→ **Task directions**:
What follows is a set of entries. Give them again exactly, without the pictures.

→ **Collected data**:
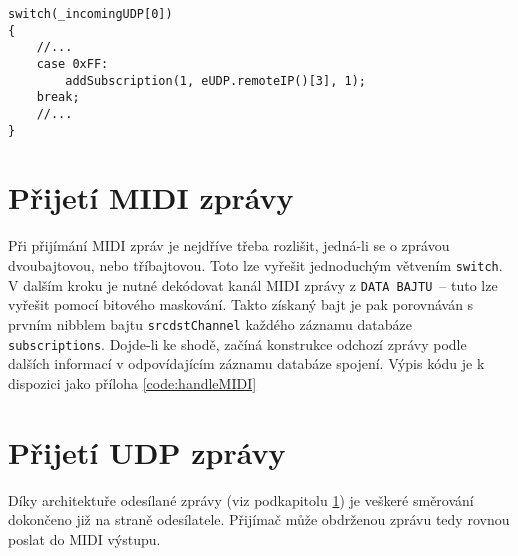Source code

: \begin{lstlisting}
switch(_incomingUDP[0])
{
    //...
    case 0xFF:
        addSubscription(1, eUDP.remoteIP()[3], 1);
    break;
    //...
}
\end{lstlisting}

\section{Přijetí \acs{MIDI} zprávy}\label{chpt:PrijMIDI}
Při přijímání \acs{MIDI} zpráv je nejdříve třeba rozlišit, jedná-li se o zprávou dvoubajtovou, nebo tříbajtovou. Toto lze vyřešit jednoduchým větvením \texttt{switch}. V dalším kroku je nutné dekódovat kanál \acs{MIDI} zprávy z \texttt{DATA BAJTU}~-- tuto  lze vyřešit pomocí bitového maskování. Takto získaný bajt je pak porovnáván s prvním nibblem bajtu \texttt{srcdstChannel} každého záznamu databáze \texttt{sub\-scrip\-tions}. Dojde-li ke shodě, začíná konstrukce odchozí zprávy podle dalších informací v odpovídajícím záznamu databáze spojení. Výpis kódu je k dispozici jako příloha \ref{code:handleMIDI}

\section{Přijetí UDP zprávy}
Díky architektuře odesílané zprávy (viz podkapitolu \ref{chpt:PrijMIDI}) je veškeré směrování dokončeno již na straně odesílatele. Přijímač může obdrženou zprávu tedy rovnou poslat do \acs{MIDI} výstupu.



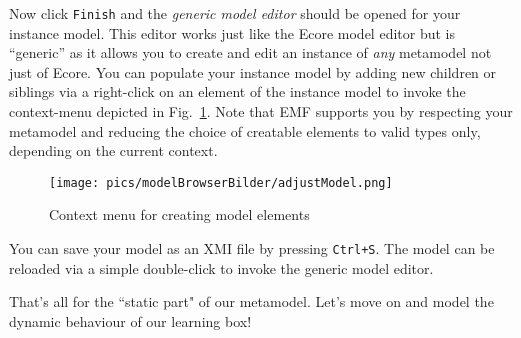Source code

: Now click \texttt{Finish} and the \emph{generic model editor} should be opened for your instance model.
This editor works just like the Ecore model editor but is ``generic'' as it allows you to create and edit an instance of \emph{any} metamodel not just of Ecore.
You can populate your instance model by adding new children or siblings via a right-click on an element of the instance model to invoke the context-menu depicted in Fig.~\ref{fig:create_instance}.
Note that EMF supports you by respecting your metamodel and reducing the choice of creatable elements to valid types only, depending on the current context.

\begin{figure}[htbp]
	\centering
  \texttt{[image: pics/modelBrowserBilder/adjustModel.png]}
	\caption{Context menu for creating model elements}
	\label{fig:create_instance}
\end{figure}

You can save your model as an XMI file by pressing \texttt{Ctrl+S}.
The model can be reloaded via a simple double-click to invoke the generic model editor.

That's all for the ``static part" of our metamodel. Let's move on and model the dynamic behaviour of our learning box!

→ **Task solution**:
Source code

: \begin{lstlisting}
switch(_incomingUDP[0])
{
    //...
    case 0xFF:
        addSubscription(1, eUDP.remoteIP()[3], 1);
    break;
    //...
}
\end{lstlisting}

\section{Přijetí \acs{MIDI} zprávy}\label{chpt:PrijMIDI}
Při přijímání \acs{MIDI} zpráv je nejdříve třeba rozlišit, jedná-li se o zprávou dvoubajtovou, nebo tříbajtovou. Toto lze vyřešit jednoduchým větvením \texttt{switch}. V dalším kroku je nutné dekódovat kanál \acs{MIDI} zprávy z \texttt{DATA BAJTU}~-- tuto  lze vyřešit pomocí bitového maskování. Takto získaný bajt je pak porovnáván s prvním nibblem bajtu \texttt{srcdstChannel} každého záznamu databáze \texttt{sub\-scrip\-tions}. Dojde-li ke shodě, začíná konstrukce odchozí zprávy podle dalších informací v odpovídajícím záznamu databáze spojení. Výpis kódu je k dispozici jako příloha \ref{code:handleMIDI}

\section{Přijetí UDP zprávy}
Díky architektuře odesílané zprávy (viz podkapitolu \ref{chpt:PrijMIDI}) je veškeré směrování dokončeno již na straně odesílatele. Přijímač může obdrženou zprávu tedy rovnou poslat do \acs{MIDI} výstupu.



Source code

: Now click \texttt{Finish} and the \emph{generic model editor} should be opened for your instance model.
This editor works just like the Ecore model editor but is ``generic'' as it allows you to create and edit an instance of \emph{any} metamodel not just of Ecore.
You can populate your instance model by adding new children or siblings via a right-click on an element of the instance model to invoke the context-menu depicted in Fig.~\ref{fig:create_instance}.
Note that EMF supports you by respecting your metamodel and reducing the choice of creatable elements to valid types only, depending on the current context.

\begin{figure}[htbp]
	\centering
  \texttt{[image: pics/modelBrowserBilder/adjustModel.png]}
	\caption{Context menu for creating model elements}
	\label{fig:create_instance}
\end{figure}

You can save your model as an XMI file by pressing \texttt{Ctrl+S}.
The model can be reloaded via a simple double-click to invoke the generic model editor.

That's all for the ``static part" of our metamodel. Let's move on and model the dynamic behaviour of our learning box!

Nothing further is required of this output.